Computational Method Integrated with the Analytical Model: The integration of the computational method with the analytical model allows for the inclusion of critical factors such as internal losses, variations in temperature gradients between strings, and coupling resistances. This approach offers greater accuracy by considering the variation of internal resistance as a function of temperature, enabling a more realistic estimate of the system output. When used together, the computational model enhances the precision of the results, providing a detailed analysis of real operating conditions.

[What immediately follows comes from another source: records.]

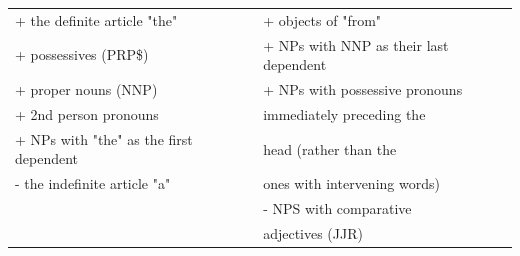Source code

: \documentclass[portrait,final]{baposter}
\begin{document}
\begin{poster}
{\begin{center}
\begin{tabular}{|l|l|}
\\\hline %
+ the definite article "the" & + objects of "from"\\
+ possessives (PRP\$)& + NPs with NNP as their last dependent\\
+ proper nouns (NNP)& + NPs with possessive pronouns\\
+ 2nd person pronouns& \phantom{+ }immediately preceding the\\
+ NPs with "the" as the first dependent & \phantom{+ }head (rather than the\\
- the indefinite article "a" & \phantom{+ }ones with intervening words)\\
& - NPS with comparative \\
& \phantom{- }adjectives (JJR)\\\hline
\end{tabular}
 \end{center}

}

\end{poster}%
\end{document}
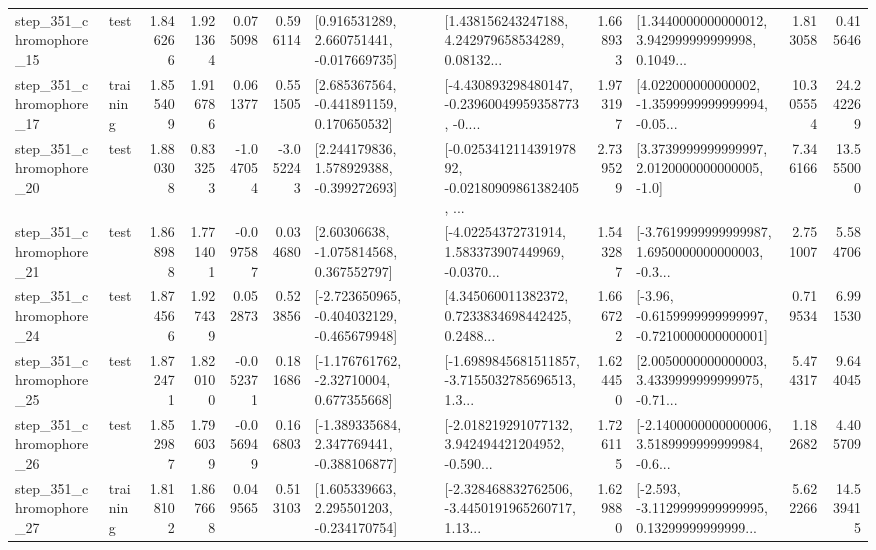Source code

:\begin{tabular}{llrrrrllrlrr}
  step\_351\_chromophore\_15 &      test &      1.846266 &    1.921364 &      0.075098 &  0.596114 &    [0.916531289, 2.660751441, -0.017669735] &  [1.438156243247188, 4.242979658534289, 0.08132... &       1.668933 &  [1.3440000000000012, 3.942999999999998, 0.1049... &            1.813058 &          0.415646 \\
  step\_351\_chromophore\_17 &  training &      1.855409 &    1.916786 &      0.061377 &  0.551505 &    [2.685367564, -0.441891159, 0.170650532] &  [-4.430893298480147, -0.23960049959358773, -0.... &       1.973197 &  [4.022000000000002, -1.3599999999999994, -0.05... &           10.305554 &         24.242269 \\
  step\_351\_chromophore\_20 &      test &      1.880308 &    0.833253 &     -1.047054 & -3.052243 &    [2.244179836, 1.578929388, -0.399272693] &  [-0.025341211439197892, -0.02180909861382405, ... &       2.739529 &     [3.3739999999999997, 2.0120000000000005, -1.0] &            7.346166 &         13.555000 \\
  step\_351\_chromophore\_21 &      test &      1.868988 &    1.771401 &     -0.097587 &  0.034680 &     [2.60306638, -1.075814568, 0.367552797] &  [-4.02254372731914, 1.583373907449969, -0.0370... &       1.543287 &  [-3.7619999999999987, 1.6950000000000003, -0.3... &            2.751007 &          5.584706 \\
  step\_351\_chromophore\_24 &      test &      1.874566 &    1.927439 &      0.052873 &  0.523856 &  [-2.723650965, -0.404032129, -0.465679948] &  [4.345060011382372, 0.7233834698442425, 0.2488... &       1.666722 &  [-3.96, -0.6159999999999997, -0.7210000000000001] &            0.719534 &          6.991530 \\
  step\_351\_chromophore\_25 &      test &      1.872471 &    1.820100 &     -0.052371 &  0.181686 &    [-1.176761762, -2.32710004, 0.677355668] &  [-1.6989845681511857, -3.7155032785696513, 1.3... &       1.624450 &  [2.0050000000000003, 3.4339999999999975, -0.71... &            5.474317 &          9.644045 \\
  step\_351\_chromophore\_26 &      test &      1.852987 &    1.796039 &     -0.056949 &  0.166803 &   [-1.389335684, 2.347769441, -0.388106877] &  [-2.018219291077132, 3.942494421204952, -0.590... &       1.726115 &  [-2.1400000000000006, 3.5189999999999984, -0.6... &            1.182682 &          4.405709 \\
  step\_351\_chromophore\_27 &  training &      1.818102 &    1.867668 &      0.049565 &  0.513103 &    [1.605339663, 2.295501203, -0.234170754] &  [-2.328468832762506, -3.4450191965260717, 1.13... &       1.629880 &  [-2.593, -3.1129999999999995, 0.13299999999999... &            5.622266 &         14.539415 \\

\end{tabular}
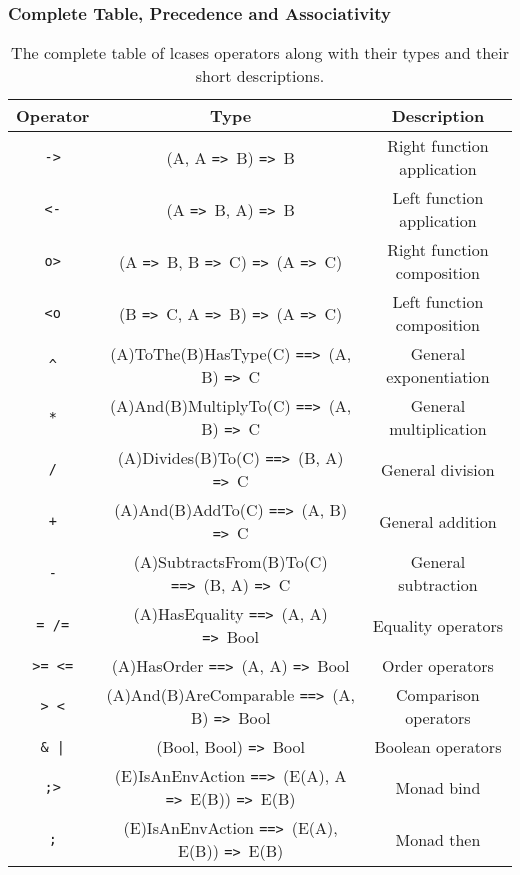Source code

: \documentclass{article}
\def\ra{\texttt{=>}\ }
\def\Ra{\texttt{==>}\ }
\begin{document}
\subsubsection{Complete Table, Precedence and Associativity}
\begin{table}[h!]

\caption{
The complete table of lcases operators along with their types and 
their short descriptions.
}

\begin{center}
\begin{tabular}{ |c|c|c| } 
\hline
Operator & Type & Description \\ 
\hline
\hline
\texttt{->} & (A, A \ra B) \ra B & Right function application \\
\hline
\texttt{<-} & (A \ra B, A) \ra B & Left function application \\
\hline
\texttt{o>} & (A \ra B, B \ra C) \ra (A \ra C) & Right function composition \\
\hline
\texttt{<o} & (B \ra C, A \ra B) \ra (A \ra C) & Left function composition \\
\hline
\texttt{\^} & (A)ToThe(B)HasType(C) \Ra (A, B) \ra C & General exponentiation  \\
\hline
\texttt{*} & (A)And(B)MultiplyTo(C) \Ra (A, B) \ra C & General multiplication  \\
\hline
\texttt{/} & (A)Divides(B)To(C) \Ra (B, A) \ra C & General division \\
\hline
\texttt{+} & (A)And(B)AddTo(C) \Ra (A, B) \ra C & General addition \\ 
\hline
\texttt{-} & (A)SubtractsFrom(B)To(C) \Ra (B, A) \ra C & General subtraction \\
\hline
\texttt{= /=} & (A)HasEquality \Ra (A, A) \ra Bool & Equality operators \\
\hline
\texttt{>= <=} & (A)HasOrder \Ra (A, A) \ra Bool & Order operators \\
\hline
\texttt{> <} & (A)And(B)AreComparable \Ra (A, B) \ra Bool & Comparison operators\\
\hline
\texttt{\& |} & (Bool, Bool) \ra Bool & Boolean operators \\
\hline
\texttt{;>} & (E)IsAnEnvAction \Ra (E(A), A \ra E(B)) \ra E(B) &
Monad bind \\
\hline
\texttt{;} & (E)IsAnEnvAction \Ra (E(A), E(B)) \ra E(B) &
Monad then \\
\hline
\end{tabular}
\end{center}

\label{table:allops}

\end{table}\mbox{}\\
\end{document}
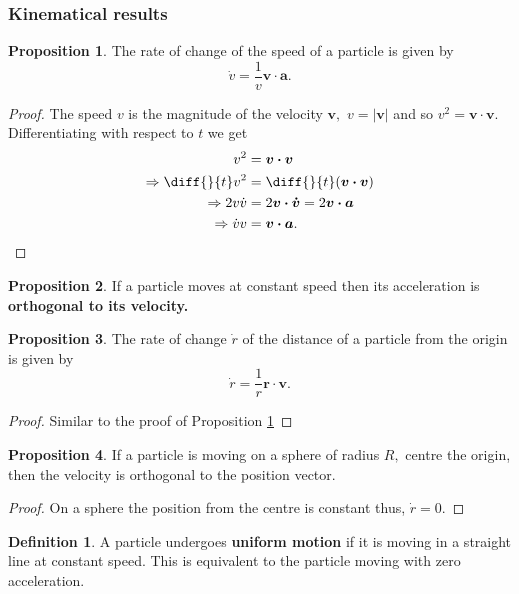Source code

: \documentclass[12pt, a4paper]{article}
\newcommand{\f}[2]{\frac{#1}{#2}}
\newcommand{\imply}{\Rightarrow}
\theoremstyle{definition}
\newtheorem{definition}{Definition}[section]
\newtheorem{proposition}{Proposition}
\theoremstyle{plain}
\begin{document}
\subsubsection{Kinematical results}

\begin{proposition}\label{prop:Change of speed}
The rate of change of the speed of a particle is given by $$\dot{v}=\f{1}{v}\bm{v\cdot a}.$$
\end{proposition}

\begin{proof}
The speed $v$ is the magnitude of the velocity $\bm{v},$ $v = |\bm{v}|$ and so $v^2 = \bm{v \cdot v}.$ Differentiating with respect to $t$ we get $$\begin{aligned}
v^2&=\bm{v\cdot v} \\
\imply \diff{}{t}v^2&=\diff{}{t}(\bm{v\cdot v}) \\
\imply 2v\dot{v}&=2\bm{v\cdot \dot{v}} =2\bm{v\cdot a} \\
\imply \dot{v}v&=\bm{v\cdot a}.
\end{aligned}$$
\end{proof}

\begin{proposition}
If a particle moves at constant speed then its acceleration is \textbf{orthogonal to its velocity.}
\end{proposition}

\begin{proposition}
The rate of change $\dot{r}$ of the distance of a particle from the origin is given by $$\dot{r}=\f{1}{r}\bm{r\cdot v}.$$
\end{proposition}

\begin{proof}
Similar to the proof of Proposition \ref{prop:Change of speed}
\end{proof}

\begin{proposition}
If a particle is moving on a sphere of radius $R,$ centre the origin, then the velocity is orthogonal to the position vector.
\end{proposition}

\begin{proof}
On a sphere the position from the centre is constant thus, $\dot{r}=0.$
\end{proof}

\begin{definition}
A particle undergoes \textbf{uniform motion} if it is moving in a straight line at constant speed. This is equivalent to the particle moving with zero acceleration.
\end{definition}
\end{document}
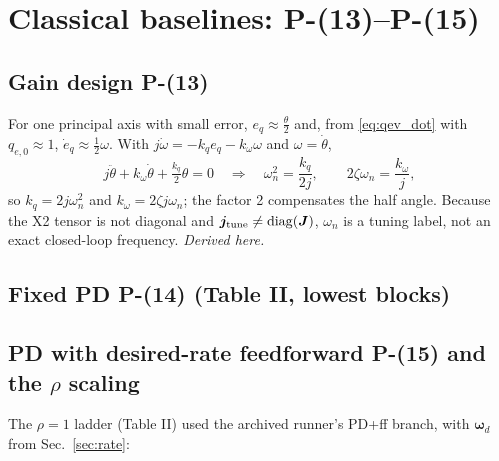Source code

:\documentclass[11pt]{article}
\newcommand{\srcroot}{../..}
\newcommand{\Peq}[1]{P-(#1)}
\theoremstyle{remark}
\newcommand{\listing}[4]{%
  \Needspace{8\baselineskip}%
  }
\begin{document}
\section{Classical baselines: \Peq{13}--\Peq{15}}
\subsection{Gain design \Peq{13}}
For one principal axis with small error, $e_q\approx\frac\theta2$ and, from \eqref{eq:qev_dot} with $q_{e,0}\approx1$,
$\dot e_q\approx\frac12\omega$. With $j\dot\omega=-k_qe_q-k_\omega\omega$ and $\omega=\dot\theta$,
\[
j\ddot\theta+k_\omega\dot\theta+\tfrac{k_q}{2}\theta=0\quad\Longrightarrow\quad
\omega_n^2=\frac{k_q}{2j},\qquad 2\zeta\omega_n=\frac{k_\omega}{j},
\]
so $k_q=2j\omega_n^2$ and $k_\omega=2\zeta j\omega_n$; the factor 2 compensates the half angle. Because the X2 tensor is not
diagonal and $\bm j_{\rm tune}\ne\operatorname{diag}(\bm J)$, $\omega_n$ is a tuning label, not an exact closed-loop frequency.
\emph{Derived here.}

\subsection{Fixed PD \Peq{14} (Table II, lowest blocks)}
\listing{experiments/nengo_nef_replication_2026-08-29/run_mujoco_nef.py}{163}{165}{$\bm\omega_n=(4,4,3.5)$, $\bm k_q$, $\bm k_\omega$ with $\zeta=0.95$}
\listing{experiments/nengo_nef_replication_2026-08-29/run_mujoco_nef.py}{226}{230}{\Peq{14} and the PES target \Peq{24}}

\subsection{PD with desired-rate feedforward \Peq{15} and the $\rho$ scaling}
The $\rho=1$ ladder (Table II) used the archived runner's PD+ff branch, with $\bm\omega_d$ from Sec.~\ref{sec:rate}:
\listing{experiments/nengo_nef_replication_2026-08-29/run_mujoco_nef_baselines.py}{463}{470}{\Peq{15} (integral gain zero in the paper's runs)}
\end{document}
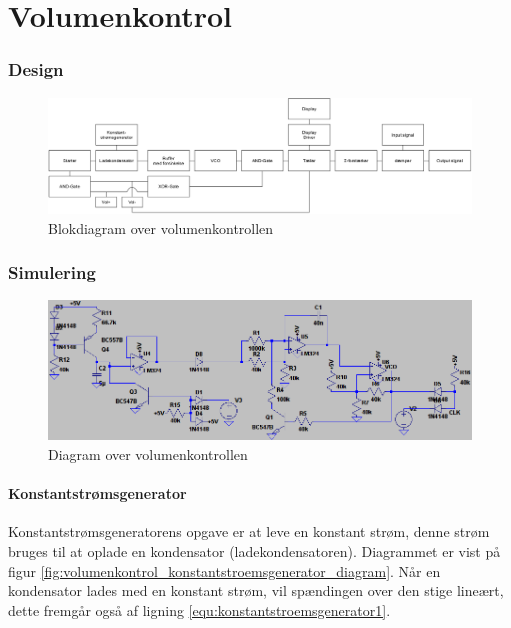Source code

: \chapter{Volumenkontrol}
\label{volumenkontrol}

\subsection{Design}
\label{volumenkontrol-design}

\begin{figure}[h]
\centering
\includegraphics[width=\textwidth]{teknisk/volumenkontrol/blokdiagram.png}
\caption{Blokdiagram over volumenkontrollen}
\label{fig:volumenkontrol_opbygning}
\end{figure}

\subsection{Simulering}
\label{volumenkontrol-simulering}

\begin{figure}[h]
\centering
\includegraphics[width=\textwidth]{teknisk/volumenkontrol/diagram.png}
\caption{Diagram over volumenkontrollen}
\label{fig:volumenkontrol_diagram}
\end{figure}

\subsubsection{Konstantstrømsgenerator}
\label{volumenkontrol-simulering-konstantstroemsgenerator}

Konstantstrømsgeneratorens opgave er at leve en konstant strøm, denne strøm bruges til at oplade en kondensator (ladekondensatoren). Diagrammet er vist på figur \ref{fig:volumenkontrol_konstantstroemsgenerator_diagram}. Når en kondensator lades med en konstant strøm, vil spændingen over den stige lineært, dette fremgår også af ligning \ref{equ:konstantstroemsgenerator1}.

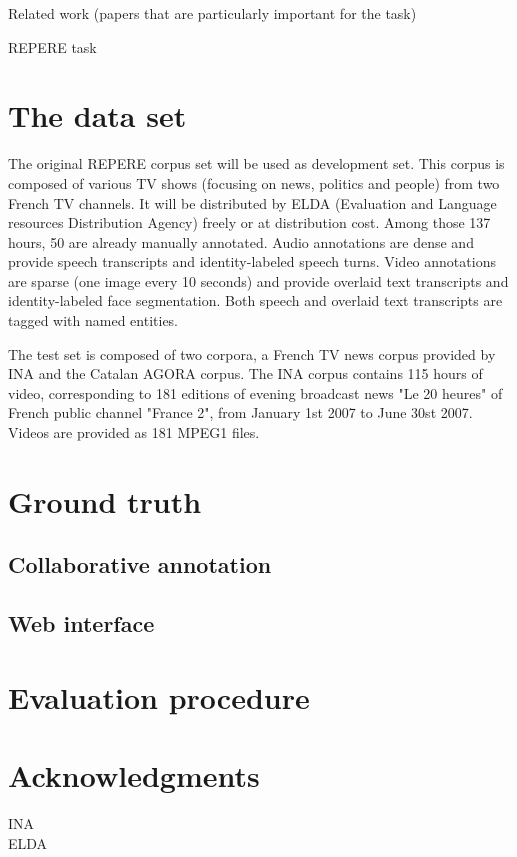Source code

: \documentclass{acm_proc_article-me}
\begin{document}
Related work (papers that are particularly important for the task)

REPERE task


\section{The data set}

The original REPERE corpus set will be used as development set. This corpus is composed of various TV shows (focusing on news, politics and people) from two French TV channels. It will be distributed by ELDA (Evaluation and Language resources Distribution Agency) freely or at distribution cost. Among those 137 hours, 50 are already manually annotated. Audio annotations are dense and provide speech transcripts and identity-labeled speech turns. Video annotations are sparse (one image every 10 seconds) and provide overlaid text transcripts and identity-labeled face segmentation. Both speech and overlaid text transcripts are tagged with named entities.

The test set is composed of two corpora, a French TV news corpus provided by INA and the Catalan AGORA corpus. The INA corpus contains 115 hours of video, corresponding to 181 editions of evening broadcast news "Le 20 heures" of French public channel "France 2", from January 1st 2007 to June 30st 2007. Videos are provided as 181 MPEG1 files.


\section{Ground truth}

\subsection{Collaborative annotation}

\subsection{Web interface}

\section{Evaluation procedure}




\section{Acknowledgments}

INA \\
ELDA \\



\end{document}
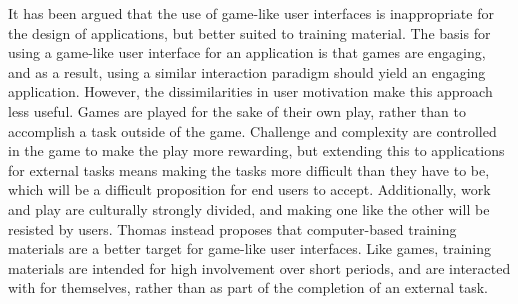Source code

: It has been argued that the use of game-like user interfaces is inappropriate for the design of applications, but better suited to training material\citep{thomas1994games}. The basis for using a game-like user interface for an application is that games are engaging, and as a result, using a similar interaction paradigm should yield an engaging application. 
However, the dissimilarities in user motivation make this approach less useful. 
Games are played for the sake of their own play, rather than to accomplish a task outside of the game. 
Challenge and complexity are controlled in the game to make the play more rewarding, but extending this to applications for external tasks means making the tasks more difficult than they have to be, which will be a difficult proposition for end users to accept. 
Additionally, work and play are culturally strongly divided, and making one like the other will be resisted by users. 
Thomas instead proposes that computer-based training materials are a better target for game-like user interfaces. 
Like games, training materials are intended for high involvement over short periods, and are interacted with for themselves, rather than as part of the completion of an external task. 
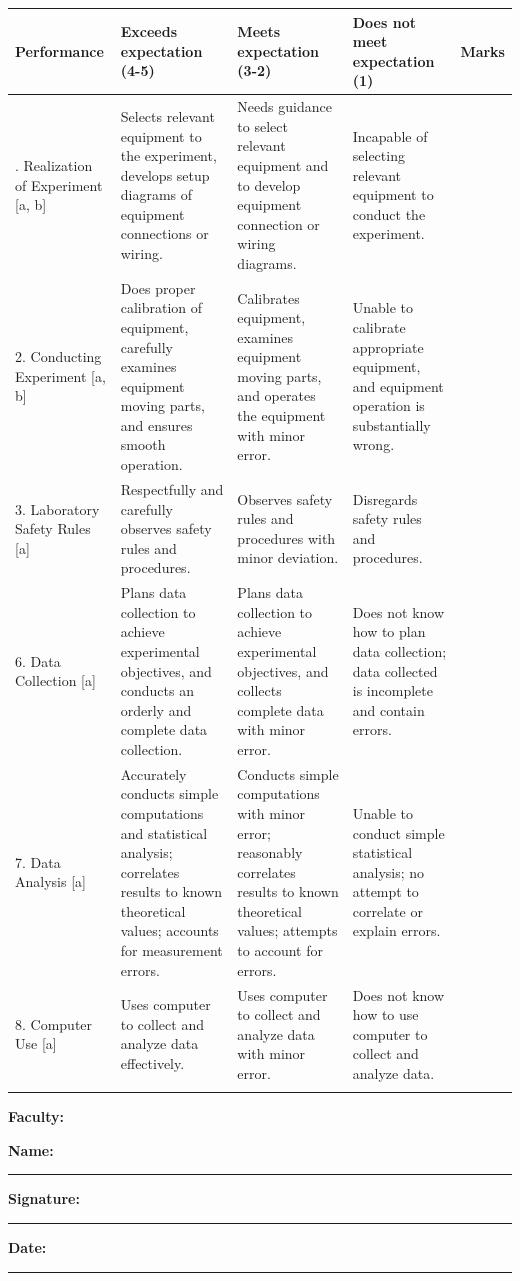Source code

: \documentclass[12pt,a4paper]{article}
\begin{document}
{\scriptsize %
\renewcommand{\arraystretch}{1.5}
\noindent
\begin{tabularx}{\textwidth}{|>{\raggedright\arraybackslash}p{}|>{\raggedright\arraybackslash}X|>{\raggedright\arraybackslash}X|>{\raggedright\arraybackslash}X|c|}
\hline
\textbf{Performance} & 
\textbf{Exceeds expectation (4-5)} & 
\textbf{Meets expectation (3-2)} & 
\textbf{Does not meet expectation (1)} & 
\textbf{Marks} \\
\hline

1. Realization of Experiment [a, b] & 
Selects relevant equipment to the experiment, develops setup diagrams of equipment connections or wiring. & 
Needs guidance to select relevant equipment and to develop equipment connection or wiring diagrams. & 
Incapable of selecting relevant equipment to conduct the experiment. & 
\\ \hline

2. Conducting Experiment [a, b] & 
Does proper calibration of equipment, carefully examines equipment moving parts, and ensures smooth operation. & 
Calibrates equipment, examines equipment moving parts, and operates the equipment with minor error. & 
Unable to calibrate appropriate equipment, and equipment operation is substantially wrong. & 
\\ \hline

3. Laboratory Safety Rules [a] & 
Respectfully and carefully observes safety rules and procedures. & 
Observes safety rules and procedures with minor deviation. & 
Disregards safety rules and procedures. & 
\\ \hline

6. Data Collection [a] & 
Plans data collection to achieve experimental objectives, and conducts an orderly and complete data collection. & 
Plans data collection to achieve experimental objectives, and collects complete data with minor error. & 
Does not know how to plan data collection; data collected is incomplete and contain errors. & 
\\ \hline

7. Data Analysis [a] & 
Accurately conducts simple computations and statistical analysis; correlates results to known theoretical values; accounts for measurement errors. & 
Conducts simple computations with minor error; reasonably correlates results to known theoretical values; attempts to account for errors. & 
Unable to conduct simple statistical analysis; no attempt to correlate or explain errors. & 
\\ \hline

8. Computer Use [a] & 
Uses computer to collect and analyze data effectively. & 
Uses computer to collect and analyze data with minor error. & 
Does not know how to use computer to collect and analyze data. & 
\\ \hline

\multicolumn{4}{|r|}{\textbf{Total}} & \\
\hline
\end{tabularx}
\renewcommand{\arraystretch}{1.0}
}

\textbf{Faculty:}

\textbf{Name:} \rule{5cm}{0.4pt}

\textbf{Signature:} \rule{5cm}{0.4pt}

\textbf{Date:} \rule{5cm}{0.4pt}
\end{document}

Practical Implications and Future Research Directions: The methodologies developed in this study significantly contribute to the understanding and implementation of TEGs in energy harvesting systems, promoting energy efficiency and sustainability. The study facilitates the practical application of TEGs, especially in self-powered systems, standing out for its practical approach and adaptability. Future research should focus on developing models that integrate dynamic temperature gradient variations and external parameters, as well as exploring new materials that could improve TEG performance under extreme conditions.
Challenges in Practical Applications: Among the main challenges identified are the precise control of temperature gradients and the need to manage thermal losses and coupled resistances, which directly affect TEG performance. Practical implementation requires careful adaptation of theoretical models to reflect the complexities of real operating conditions.
The integrated approach proposed in this study offers a robust and accessible pathway for the design and analysis of multi-string TEGs, enhancing prediction accuracy and promoting broader use in diverse sectors. The methodologies developed serve as a foundation for future research and practical applications, enhancing the efficiency and sustainability of energy harvesting technologies. As a continuation of this research, it is proposed to develop an integrated model for the sizing of the heat transfer system and the MPPT converter with an optimized power conditioner. This model should combine thermal and electrical simulations using computational tools to maximize TEG efficiency, utilizing advanced techniques to optimize energy extraction and storage for energy harvesting applications.